During her wait, she quietly sat there and observed what was going on. Two new artists came in with their work, and she saw each of them hand a hundred-dollar bill to the prissy little manager. And when an artist came to be paid, the man took a 45 percent commission.
Jecca watched and said nothing. If it got her paintings hung where the public could see them, she was willing to part with cash.
But when he finally agreed to look at her work, he was the most hateful of anyone who’d critiqued her. “Technique is adequate,” he said. “But you lack any talent whatsoever.” He dropped the last watercolor on the desk in such an insolent way that the corner bent. She’d have to remat it.

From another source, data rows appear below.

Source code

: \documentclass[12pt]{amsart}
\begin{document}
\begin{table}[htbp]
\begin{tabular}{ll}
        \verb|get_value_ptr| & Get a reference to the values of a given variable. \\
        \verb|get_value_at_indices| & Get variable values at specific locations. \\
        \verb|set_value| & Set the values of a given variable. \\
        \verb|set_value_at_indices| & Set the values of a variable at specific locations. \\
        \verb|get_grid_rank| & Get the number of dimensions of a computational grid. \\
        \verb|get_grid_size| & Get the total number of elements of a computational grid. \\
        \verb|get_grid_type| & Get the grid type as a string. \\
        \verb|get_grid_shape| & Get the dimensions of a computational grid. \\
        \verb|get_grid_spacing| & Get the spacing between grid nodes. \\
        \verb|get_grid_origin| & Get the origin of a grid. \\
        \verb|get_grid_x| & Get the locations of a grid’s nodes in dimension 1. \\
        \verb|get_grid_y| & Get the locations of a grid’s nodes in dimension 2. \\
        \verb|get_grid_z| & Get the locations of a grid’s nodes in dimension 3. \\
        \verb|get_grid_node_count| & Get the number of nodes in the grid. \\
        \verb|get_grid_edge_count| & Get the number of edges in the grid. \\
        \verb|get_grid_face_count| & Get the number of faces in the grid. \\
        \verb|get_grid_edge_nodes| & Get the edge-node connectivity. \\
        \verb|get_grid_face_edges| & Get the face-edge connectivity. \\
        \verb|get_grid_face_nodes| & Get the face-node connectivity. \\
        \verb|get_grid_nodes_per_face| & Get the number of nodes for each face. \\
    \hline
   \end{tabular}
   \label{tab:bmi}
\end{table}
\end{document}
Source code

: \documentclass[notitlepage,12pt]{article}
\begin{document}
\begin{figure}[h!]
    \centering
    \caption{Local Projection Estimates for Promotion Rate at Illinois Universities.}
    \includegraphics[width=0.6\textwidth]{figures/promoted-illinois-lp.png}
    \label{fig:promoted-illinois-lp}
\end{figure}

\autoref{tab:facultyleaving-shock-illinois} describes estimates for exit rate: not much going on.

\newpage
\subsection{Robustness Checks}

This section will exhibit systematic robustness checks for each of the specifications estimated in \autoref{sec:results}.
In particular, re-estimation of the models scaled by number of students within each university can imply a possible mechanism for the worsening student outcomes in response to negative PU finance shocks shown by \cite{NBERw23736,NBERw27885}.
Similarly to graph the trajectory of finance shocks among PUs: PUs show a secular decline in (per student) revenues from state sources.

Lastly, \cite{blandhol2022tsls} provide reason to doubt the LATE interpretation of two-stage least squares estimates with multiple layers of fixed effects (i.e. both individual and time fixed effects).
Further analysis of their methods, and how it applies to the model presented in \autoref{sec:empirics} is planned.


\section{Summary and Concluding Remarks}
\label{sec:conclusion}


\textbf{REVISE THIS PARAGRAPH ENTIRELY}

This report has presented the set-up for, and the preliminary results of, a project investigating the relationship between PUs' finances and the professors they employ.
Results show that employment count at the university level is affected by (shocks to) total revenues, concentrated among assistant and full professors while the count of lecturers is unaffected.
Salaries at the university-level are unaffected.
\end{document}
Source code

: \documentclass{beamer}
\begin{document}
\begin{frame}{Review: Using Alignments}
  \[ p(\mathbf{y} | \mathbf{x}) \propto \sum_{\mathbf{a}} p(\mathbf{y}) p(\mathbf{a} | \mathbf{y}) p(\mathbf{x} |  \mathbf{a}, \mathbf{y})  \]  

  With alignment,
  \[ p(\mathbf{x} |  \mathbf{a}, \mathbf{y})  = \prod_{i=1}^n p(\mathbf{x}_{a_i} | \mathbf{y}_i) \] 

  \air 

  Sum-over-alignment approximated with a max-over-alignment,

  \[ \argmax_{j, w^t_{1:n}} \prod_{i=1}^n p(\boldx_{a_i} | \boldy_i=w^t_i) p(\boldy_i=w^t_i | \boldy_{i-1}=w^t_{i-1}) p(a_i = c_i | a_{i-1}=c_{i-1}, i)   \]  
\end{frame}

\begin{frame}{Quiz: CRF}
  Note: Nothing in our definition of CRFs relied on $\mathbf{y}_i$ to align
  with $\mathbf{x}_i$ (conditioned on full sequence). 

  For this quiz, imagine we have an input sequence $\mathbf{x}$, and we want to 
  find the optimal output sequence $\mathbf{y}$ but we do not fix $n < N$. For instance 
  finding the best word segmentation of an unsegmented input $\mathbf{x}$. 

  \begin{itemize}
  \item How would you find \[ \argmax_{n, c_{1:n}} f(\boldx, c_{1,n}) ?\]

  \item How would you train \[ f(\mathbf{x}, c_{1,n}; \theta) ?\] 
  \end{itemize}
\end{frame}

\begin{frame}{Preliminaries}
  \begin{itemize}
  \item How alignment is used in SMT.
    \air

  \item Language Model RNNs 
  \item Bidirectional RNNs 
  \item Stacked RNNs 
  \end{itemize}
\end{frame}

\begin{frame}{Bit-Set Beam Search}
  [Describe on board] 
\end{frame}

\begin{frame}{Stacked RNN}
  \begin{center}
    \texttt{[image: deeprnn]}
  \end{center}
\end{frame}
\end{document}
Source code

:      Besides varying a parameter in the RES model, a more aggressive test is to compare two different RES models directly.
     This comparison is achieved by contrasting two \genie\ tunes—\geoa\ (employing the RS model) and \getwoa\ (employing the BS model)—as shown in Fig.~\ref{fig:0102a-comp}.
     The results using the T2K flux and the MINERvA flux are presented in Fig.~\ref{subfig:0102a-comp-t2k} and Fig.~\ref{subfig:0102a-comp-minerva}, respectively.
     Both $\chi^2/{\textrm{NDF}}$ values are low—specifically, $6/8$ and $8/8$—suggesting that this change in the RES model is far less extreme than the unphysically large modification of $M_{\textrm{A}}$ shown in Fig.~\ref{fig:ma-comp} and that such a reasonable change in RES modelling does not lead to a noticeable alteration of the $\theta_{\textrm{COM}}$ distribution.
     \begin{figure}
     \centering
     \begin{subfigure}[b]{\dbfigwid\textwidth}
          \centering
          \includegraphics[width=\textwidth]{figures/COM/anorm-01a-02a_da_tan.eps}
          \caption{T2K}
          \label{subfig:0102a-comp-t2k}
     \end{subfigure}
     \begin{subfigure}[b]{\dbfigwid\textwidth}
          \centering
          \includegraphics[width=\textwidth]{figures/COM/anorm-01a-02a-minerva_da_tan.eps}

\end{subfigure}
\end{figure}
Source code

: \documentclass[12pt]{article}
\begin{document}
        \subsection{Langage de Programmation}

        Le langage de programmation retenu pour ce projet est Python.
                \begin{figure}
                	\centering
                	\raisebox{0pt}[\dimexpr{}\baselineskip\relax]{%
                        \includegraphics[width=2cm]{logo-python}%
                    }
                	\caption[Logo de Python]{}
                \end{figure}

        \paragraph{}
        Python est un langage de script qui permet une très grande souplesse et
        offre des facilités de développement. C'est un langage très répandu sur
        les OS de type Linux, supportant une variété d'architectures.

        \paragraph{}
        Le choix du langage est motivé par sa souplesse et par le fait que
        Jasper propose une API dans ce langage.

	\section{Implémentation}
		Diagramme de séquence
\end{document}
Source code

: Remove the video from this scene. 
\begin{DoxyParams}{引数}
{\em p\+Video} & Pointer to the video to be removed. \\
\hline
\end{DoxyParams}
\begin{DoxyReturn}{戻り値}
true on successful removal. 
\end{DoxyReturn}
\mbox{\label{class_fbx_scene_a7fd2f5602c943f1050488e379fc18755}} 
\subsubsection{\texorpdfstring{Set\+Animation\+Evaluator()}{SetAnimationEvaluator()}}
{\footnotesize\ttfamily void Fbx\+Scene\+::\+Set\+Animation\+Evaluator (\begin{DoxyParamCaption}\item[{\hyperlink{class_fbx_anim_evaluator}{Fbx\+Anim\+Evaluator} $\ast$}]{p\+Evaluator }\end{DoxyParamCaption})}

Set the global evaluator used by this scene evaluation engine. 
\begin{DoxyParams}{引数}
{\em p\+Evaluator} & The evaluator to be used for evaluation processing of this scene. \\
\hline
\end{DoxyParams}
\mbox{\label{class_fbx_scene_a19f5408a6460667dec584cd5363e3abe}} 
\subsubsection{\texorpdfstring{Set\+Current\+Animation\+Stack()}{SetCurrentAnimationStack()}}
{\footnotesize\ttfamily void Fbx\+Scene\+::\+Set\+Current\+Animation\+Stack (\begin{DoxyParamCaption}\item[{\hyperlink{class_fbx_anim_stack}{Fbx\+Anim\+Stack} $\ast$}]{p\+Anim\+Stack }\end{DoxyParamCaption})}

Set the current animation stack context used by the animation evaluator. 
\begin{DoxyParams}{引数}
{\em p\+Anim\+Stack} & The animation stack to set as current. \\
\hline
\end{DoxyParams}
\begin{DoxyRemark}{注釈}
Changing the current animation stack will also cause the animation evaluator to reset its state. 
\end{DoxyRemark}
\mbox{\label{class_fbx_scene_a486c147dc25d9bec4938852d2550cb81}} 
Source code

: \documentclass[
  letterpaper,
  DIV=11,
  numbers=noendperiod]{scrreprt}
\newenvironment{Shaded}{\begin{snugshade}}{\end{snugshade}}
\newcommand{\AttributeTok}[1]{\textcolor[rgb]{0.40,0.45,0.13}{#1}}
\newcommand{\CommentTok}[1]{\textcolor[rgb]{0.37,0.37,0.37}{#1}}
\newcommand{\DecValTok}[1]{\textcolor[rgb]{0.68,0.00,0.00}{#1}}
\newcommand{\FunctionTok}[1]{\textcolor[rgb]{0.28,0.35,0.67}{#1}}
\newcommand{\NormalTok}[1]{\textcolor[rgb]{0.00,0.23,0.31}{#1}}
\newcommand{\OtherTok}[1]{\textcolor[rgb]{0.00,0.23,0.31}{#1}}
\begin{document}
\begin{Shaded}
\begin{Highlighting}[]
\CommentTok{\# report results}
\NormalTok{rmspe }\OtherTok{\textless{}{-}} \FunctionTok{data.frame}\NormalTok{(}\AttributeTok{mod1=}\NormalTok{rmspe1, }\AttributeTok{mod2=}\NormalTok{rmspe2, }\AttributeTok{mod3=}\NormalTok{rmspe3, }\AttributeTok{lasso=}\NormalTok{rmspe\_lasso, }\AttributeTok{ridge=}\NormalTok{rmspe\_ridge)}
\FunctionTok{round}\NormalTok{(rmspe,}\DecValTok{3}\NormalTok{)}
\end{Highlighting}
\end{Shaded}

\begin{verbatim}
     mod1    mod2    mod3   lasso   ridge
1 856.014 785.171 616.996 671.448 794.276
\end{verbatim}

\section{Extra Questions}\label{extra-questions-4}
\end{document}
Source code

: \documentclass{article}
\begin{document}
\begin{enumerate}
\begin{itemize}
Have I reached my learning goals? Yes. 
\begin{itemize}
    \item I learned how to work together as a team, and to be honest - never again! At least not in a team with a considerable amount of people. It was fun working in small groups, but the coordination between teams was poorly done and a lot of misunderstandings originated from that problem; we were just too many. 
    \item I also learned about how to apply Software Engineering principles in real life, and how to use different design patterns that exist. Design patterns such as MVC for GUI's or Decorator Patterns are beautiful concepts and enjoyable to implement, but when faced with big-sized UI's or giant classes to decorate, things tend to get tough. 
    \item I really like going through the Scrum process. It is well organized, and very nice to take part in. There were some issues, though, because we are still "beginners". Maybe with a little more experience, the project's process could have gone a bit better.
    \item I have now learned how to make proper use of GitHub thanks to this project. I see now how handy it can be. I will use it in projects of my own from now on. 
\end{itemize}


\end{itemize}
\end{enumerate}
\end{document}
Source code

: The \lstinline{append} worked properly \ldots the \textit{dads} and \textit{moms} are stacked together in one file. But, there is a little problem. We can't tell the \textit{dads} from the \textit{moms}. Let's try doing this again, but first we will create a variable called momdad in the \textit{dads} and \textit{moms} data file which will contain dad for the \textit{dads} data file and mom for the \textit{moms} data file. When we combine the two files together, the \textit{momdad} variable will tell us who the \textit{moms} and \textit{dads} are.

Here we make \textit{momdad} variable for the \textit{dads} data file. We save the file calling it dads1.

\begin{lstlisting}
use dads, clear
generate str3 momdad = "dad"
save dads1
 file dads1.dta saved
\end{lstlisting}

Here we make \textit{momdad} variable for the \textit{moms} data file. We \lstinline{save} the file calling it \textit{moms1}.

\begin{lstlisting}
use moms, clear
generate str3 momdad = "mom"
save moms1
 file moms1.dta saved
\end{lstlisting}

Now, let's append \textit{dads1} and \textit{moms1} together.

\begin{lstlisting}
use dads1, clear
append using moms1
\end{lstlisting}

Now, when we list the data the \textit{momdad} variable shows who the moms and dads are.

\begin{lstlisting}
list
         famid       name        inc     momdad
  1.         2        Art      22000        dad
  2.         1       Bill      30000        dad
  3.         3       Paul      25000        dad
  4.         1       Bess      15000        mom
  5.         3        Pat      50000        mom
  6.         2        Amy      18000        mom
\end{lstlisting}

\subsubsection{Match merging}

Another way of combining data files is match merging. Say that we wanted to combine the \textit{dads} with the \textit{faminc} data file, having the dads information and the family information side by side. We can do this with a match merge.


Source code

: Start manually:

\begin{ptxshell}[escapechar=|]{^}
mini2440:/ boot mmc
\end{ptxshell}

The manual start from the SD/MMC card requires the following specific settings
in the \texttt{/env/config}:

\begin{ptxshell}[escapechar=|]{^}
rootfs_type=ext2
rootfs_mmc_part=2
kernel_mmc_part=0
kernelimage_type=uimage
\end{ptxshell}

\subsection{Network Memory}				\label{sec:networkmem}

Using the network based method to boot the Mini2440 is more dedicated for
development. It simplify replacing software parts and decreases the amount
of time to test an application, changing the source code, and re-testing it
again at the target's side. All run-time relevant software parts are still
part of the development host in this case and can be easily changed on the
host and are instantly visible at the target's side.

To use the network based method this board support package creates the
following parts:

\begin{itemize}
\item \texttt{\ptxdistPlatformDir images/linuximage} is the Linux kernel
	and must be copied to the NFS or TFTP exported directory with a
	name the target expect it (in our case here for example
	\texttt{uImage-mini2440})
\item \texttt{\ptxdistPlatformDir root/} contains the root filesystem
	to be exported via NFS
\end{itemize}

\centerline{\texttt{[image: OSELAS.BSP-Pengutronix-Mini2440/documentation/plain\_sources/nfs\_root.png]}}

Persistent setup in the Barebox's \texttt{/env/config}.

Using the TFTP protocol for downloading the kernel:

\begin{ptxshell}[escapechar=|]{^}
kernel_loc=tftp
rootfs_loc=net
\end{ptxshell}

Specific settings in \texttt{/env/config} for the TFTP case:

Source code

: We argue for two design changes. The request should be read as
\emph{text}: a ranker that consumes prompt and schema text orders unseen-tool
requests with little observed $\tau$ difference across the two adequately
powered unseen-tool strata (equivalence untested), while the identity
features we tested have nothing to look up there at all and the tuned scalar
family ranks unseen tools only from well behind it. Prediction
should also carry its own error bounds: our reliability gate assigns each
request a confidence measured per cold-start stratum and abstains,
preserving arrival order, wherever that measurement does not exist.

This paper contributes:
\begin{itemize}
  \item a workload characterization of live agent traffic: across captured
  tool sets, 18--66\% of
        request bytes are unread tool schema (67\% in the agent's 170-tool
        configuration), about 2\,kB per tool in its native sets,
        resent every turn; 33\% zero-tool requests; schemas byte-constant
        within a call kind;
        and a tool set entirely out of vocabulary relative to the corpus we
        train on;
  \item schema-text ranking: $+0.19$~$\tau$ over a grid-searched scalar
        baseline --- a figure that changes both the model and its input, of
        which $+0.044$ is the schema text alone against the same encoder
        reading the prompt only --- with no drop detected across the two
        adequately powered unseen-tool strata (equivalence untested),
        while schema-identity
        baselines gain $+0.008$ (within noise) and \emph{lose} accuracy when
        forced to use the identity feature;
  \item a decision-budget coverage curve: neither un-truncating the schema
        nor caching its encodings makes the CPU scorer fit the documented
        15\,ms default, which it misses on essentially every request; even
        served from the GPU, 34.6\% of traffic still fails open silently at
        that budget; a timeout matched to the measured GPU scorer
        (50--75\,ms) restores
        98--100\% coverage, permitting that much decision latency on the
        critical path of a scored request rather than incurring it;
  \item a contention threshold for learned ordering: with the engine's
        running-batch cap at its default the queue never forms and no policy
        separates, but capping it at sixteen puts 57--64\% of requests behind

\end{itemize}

Jecca was tired, hungry, and worn out from walking fifty blocks a day, and from being dismissed as though she didn’t matter. She opened her mouth to tell the dreadful little man what she thought of him, but then she looked up. Behind him was a narrow window into an office. A young woman was sitting at a desk, and her clothes looked like they cost more than the building Jecca’s apartment was in. Instantly, she was sure she saw what was going on. Bored rich woman opens a gallery so she can pretend to have a business and impress her friends. But she has no idea how to run it so she leaves it up to some guy who says he knows what to do.
Jecca didn’t say a word to the man but grabbed her portfolio, opened the door to the office, and went in. The man ran after her, but she leaned against the door and held it shut.